==== Entries provided ====

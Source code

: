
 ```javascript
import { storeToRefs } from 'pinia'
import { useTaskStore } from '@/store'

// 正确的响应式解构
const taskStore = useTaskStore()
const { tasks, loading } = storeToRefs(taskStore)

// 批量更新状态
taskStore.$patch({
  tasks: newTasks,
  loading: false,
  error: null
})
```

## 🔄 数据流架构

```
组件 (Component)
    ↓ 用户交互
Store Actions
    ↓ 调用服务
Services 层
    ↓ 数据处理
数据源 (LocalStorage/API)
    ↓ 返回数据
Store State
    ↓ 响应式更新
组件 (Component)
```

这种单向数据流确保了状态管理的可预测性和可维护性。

====
==== Entries provided ====

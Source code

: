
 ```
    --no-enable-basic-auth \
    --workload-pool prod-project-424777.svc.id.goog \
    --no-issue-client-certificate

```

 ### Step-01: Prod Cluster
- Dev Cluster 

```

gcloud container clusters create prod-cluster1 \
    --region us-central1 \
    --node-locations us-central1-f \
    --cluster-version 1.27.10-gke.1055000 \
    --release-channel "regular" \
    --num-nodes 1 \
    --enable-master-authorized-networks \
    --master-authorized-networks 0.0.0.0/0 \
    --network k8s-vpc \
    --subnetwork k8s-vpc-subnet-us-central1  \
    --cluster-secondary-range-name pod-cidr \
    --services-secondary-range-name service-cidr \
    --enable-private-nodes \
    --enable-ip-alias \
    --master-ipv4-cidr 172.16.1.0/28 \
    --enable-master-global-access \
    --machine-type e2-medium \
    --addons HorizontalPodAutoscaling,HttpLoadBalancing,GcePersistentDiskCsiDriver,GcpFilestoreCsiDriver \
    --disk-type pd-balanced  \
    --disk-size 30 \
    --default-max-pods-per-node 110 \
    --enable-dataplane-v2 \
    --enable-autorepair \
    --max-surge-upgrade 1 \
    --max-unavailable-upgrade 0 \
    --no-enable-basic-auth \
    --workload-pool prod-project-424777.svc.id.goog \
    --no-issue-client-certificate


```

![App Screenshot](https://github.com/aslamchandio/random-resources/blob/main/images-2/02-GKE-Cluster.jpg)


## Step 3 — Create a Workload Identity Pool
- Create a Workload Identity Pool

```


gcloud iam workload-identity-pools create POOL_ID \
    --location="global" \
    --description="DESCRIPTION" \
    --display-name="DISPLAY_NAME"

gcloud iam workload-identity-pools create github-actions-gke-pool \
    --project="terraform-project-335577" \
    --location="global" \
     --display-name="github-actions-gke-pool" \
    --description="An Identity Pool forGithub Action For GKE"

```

====

Task directions –
Go through the listing, and whenever a line contains the string "range", copy that line.

Task answer –
    --cluster-secondary-range-name pod-cidr \
    --services-secondary-range-name service-cidr \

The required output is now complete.